PII 機能は NER の一部であり、電話番号、メール アドレス、郵送先住所、パスポート番号など、テキスト内で個人に関連付けられている機密性の高いエンティティを識別し、編集することができます。

固有表現認識の機能とバージョン

機能 NER v3.0 NER v3.1-preview.4
単一要求およびバッチ要求のメソッド X X
複数のカテゴリに対応する拡張されたエンティティの認識 X X
エンティティ リンク設定と NER 要求の送信のためのエンドポイントが分けられました。 X X
個人 (PII) および医療 (PHI) 情報エンティティの認識 X
PII の編集 X

詳細については、言語サポートに関するページを参照してください。

名前付きエンティティの認識 v3 では、複数の種類に対応する拡張された検出が提供されます。 現在、NER v3.0 は、一般エンティティ カテゴリに含まれるエンティティを認識できます。

固有表現認識 v3.1-preview.4 には、v3.0 の検出機能と、次のものが含まれています。

  • v3.1-preview.4/entities/recognition/pii エンドポイントを使用して、個人情報 (PII) を検出する機能。
  • 機密性の高い医療情報 (PHI) を検出する省略可能な domain=phi パラメーター。
  • /analyze エンドポイントを使用した非同期操作

詳細については、エンティティのカテゴリに関する記事と以下の「要求エンドポイント」セクションを参照してください。 信頼度スコアの詳細については、Text Analytics の透明性に関するメモをご覧ください。

REST API 要求の送信

準備

JSON ドキュメントは、次の形式である必要があります: ID、テキスト、言語。

各ドキュメントは 5,120 文字未満である必要があり、コレクションあたり最大 1,000 の項目 (ID) を含めることができます。 コレクションは、要求の本文で送信されます。

要求を構造化する

POST 要求を作成します。 次のリンクにある Postman または API テスト コンソール を使用して、簡単に要求を構造化し、送信することができます。

注意

Azure portal で Text Analytics リソースのキーとエンドポイントを確認できます。 それらは、リソースの クイック スタート ページの リソース管理 の下にあります。

要求エンドポイント

固有表現認識 v3.1-preview.4 では、NER、PII、およびエンティティ リンク設定の要求に対して個別のエンドポイントを使用します。 要求に応じて、次の URL 形式を使用します。

エンティティ リンク設定

  • https://<your-custom-subdomain>.cognitiveservices.azure.com/text/analytics/v3.1-preview.4/entities/linking

Linking に関する固有表現認識バージョン 3.1-preview のリファレンス

名前付きエンティティの認識

  • 一般的なエンティティ- https://<your-custom-subdomain>.cognitiveservices.azure.com/text/analytics/v3.1-preview.4/entities/recognition/general

General に関する固有表現認識バージョン 3.1-preview のリファレンス

個人を特定できる情報 (PII)

  • 個人 (PII) 情報 - https://<your-custom-subdomain>.cognitiveservices.azure.com/text/analytics/v3.1-preview.4/entities/recognition/pii

また、オプションの domain=phi パラメーターを使用すると、テキスト内の医療 (PHI) 情報を検出することもできます。

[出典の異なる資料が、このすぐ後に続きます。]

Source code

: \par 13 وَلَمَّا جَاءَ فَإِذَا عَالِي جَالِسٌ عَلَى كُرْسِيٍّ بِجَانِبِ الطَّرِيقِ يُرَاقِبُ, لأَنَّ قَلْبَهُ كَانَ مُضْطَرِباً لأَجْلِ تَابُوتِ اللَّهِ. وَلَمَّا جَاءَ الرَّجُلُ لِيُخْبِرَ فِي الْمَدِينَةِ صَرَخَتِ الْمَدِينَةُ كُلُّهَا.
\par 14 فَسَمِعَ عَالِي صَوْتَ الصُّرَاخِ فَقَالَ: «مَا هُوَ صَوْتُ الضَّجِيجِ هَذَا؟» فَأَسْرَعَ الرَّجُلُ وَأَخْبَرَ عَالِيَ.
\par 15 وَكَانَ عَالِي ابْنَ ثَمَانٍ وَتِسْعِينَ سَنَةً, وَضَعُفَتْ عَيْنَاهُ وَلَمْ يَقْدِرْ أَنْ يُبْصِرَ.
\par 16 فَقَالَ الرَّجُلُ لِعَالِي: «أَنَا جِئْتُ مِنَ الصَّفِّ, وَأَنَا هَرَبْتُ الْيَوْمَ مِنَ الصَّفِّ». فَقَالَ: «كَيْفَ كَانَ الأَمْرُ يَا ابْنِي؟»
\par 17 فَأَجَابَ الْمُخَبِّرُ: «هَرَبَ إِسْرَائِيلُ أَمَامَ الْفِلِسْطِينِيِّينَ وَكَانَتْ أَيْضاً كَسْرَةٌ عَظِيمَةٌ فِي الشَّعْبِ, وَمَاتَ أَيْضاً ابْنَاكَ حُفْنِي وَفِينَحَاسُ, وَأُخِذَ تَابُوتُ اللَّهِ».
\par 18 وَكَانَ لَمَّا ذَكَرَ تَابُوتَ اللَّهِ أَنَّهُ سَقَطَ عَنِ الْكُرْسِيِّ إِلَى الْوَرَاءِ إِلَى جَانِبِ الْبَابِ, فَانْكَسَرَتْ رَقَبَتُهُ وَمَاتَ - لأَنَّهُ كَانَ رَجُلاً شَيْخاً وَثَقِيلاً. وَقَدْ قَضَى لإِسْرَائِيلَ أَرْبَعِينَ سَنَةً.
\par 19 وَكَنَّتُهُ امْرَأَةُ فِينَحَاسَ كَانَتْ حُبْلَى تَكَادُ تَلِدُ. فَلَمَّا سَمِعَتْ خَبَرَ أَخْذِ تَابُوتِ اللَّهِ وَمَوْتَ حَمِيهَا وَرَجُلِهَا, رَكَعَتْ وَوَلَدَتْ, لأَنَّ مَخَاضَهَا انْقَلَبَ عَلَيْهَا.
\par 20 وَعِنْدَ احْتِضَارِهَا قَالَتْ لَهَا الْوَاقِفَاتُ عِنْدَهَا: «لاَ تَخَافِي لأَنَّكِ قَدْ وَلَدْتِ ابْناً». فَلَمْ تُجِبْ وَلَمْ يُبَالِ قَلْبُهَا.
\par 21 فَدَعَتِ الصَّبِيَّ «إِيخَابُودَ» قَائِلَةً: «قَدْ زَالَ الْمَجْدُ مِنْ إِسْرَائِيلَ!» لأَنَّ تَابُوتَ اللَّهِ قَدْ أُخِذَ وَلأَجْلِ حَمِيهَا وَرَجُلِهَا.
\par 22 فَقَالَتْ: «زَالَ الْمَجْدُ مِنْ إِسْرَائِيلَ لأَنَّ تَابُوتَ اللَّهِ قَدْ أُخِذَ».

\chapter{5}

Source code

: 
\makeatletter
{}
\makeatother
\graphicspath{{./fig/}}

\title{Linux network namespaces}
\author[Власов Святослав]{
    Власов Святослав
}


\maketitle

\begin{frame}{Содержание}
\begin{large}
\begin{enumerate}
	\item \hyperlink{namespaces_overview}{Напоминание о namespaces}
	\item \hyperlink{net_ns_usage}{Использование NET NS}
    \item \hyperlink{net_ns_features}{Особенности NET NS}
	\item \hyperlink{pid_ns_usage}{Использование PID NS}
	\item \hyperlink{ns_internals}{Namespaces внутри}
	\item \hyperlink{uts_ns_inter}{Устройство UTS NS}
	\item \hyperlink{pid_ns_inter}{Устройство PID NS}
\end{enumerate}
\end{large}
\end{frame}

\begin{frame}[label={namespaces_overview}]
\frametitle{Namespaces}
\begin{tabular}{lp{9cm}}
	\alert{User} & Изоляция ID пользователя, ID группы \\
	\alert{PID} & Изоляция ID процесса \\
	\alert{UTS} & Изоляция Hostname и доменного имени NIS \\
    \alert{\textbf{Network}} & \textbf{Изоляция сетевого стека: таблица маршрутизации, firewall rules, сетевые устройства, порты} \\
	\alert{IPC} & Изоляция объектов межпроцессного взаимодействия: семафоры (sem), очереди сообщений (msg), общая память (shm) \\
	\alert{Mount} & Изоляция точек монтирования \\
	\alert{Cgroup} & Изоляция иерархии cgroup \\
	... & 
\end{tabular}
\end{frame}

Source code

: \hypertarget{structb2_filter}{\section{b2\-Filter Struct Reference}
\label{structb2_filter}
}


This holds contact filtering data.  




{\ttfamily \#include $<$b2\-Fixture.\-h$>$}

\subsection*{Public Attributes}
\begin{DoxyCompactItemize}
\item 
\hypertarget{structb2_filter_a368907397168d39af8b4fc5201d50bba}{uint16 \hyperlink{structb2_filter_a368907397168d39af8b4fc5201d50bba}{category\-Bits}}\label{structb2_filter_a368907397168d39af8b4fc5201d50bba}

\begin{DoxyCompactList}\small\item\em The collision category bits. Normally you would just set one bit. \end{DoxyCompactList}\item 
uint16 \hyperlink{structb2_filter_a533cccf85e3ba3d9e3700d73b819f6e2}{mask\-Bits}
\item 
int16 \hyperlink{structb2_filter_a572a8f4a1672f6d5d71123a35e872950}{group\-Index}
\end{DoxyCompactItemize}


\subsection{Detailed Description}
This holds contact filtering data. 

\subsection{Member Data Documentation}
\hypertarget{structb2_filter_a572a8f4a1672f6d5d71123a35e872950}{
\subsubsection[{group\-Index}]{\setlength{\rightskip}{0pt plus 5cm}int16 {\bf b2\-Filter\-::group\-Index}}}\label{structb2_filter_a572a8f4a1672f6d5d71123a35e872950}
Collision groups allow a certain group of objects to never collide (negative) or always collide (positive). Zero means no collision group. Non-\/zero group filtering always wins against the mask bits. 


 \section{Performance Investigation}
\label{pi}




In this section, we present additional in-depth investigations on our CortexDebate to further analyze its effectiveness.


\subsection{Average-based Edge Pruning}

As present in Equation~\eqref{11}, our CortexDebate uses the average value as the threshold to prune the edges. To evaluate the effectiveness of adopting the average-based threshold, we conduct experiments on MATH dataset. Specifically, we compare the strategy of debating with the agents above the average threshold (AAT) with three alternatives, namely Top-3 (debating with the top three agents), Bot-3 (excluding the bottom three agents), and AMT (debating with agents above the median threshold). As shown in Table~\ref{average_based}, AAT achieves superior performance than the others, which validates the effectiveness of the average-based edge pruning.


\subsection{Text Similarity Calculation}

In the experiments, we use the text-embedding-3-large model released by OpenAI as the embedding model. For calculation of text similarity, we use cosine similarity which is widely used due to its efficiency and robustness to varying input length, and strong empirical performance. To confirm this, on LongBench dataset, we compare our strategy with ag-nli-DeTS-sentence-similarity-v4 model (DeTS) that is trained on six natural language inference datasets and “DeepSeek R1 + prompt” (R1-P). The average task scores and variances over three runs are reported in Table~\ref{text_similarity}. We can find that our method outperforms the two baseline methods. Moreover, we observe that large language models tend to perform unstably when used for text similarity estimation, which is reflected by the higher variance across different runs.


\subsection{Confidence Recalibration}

https://<your-custom-subdomain>.cognitiveservices.azure.com/text/analytics/v3.1-preview.4/entities/recognition/pii?domain=phi

v3.1-preview.4 以降では、JSON 応答に redactedText プロパティが含まれます。これには、変更された入力テキストが含まれ、検出された PII エンティティは、そのエンティティ内の各文字が * に置き換えられます。

PII に関する固有表現認識バージョン 3.1-preview のリファレンス

API は、指定されたドキュメントの言語につい て、一覧表示さ れたエンティティのカテゴリを検出しようとします。 検出および返されるエンティティを指定する場合は、オプションの pii-categories パラメーターを適切なエンティティ カテゴリと共に使用します。 このパラメーターを使用すると、ドキュメントの言語に対して既定で有効になっていないエンティティを検出することもできます。 たとえば、英語のテキストで発生する可能性があるフランス語版のドライバーのライセンス番号などです。

https://<your-custom-subdomain>.cognitiveservices.azure.com/text/analytics/v3.1-preview.4/entities/recognition/pii?piiCategories=[FRDriversLicenseNumber]

非同期操作

v3.1-preview.4 以降、/analyze エンドポイントを使用して、NER とエンティティ リンク設定の要求を非同期的に送信できます。

  • 非同期操作 - https://<your-custom-subdomain>.cognitiveservices.azure.com/text/analytics/v3.1-preview.4/analyze

非同期要求の送信の詳細については、Text Analytics API の呼び出し方法に関するページを参照してください。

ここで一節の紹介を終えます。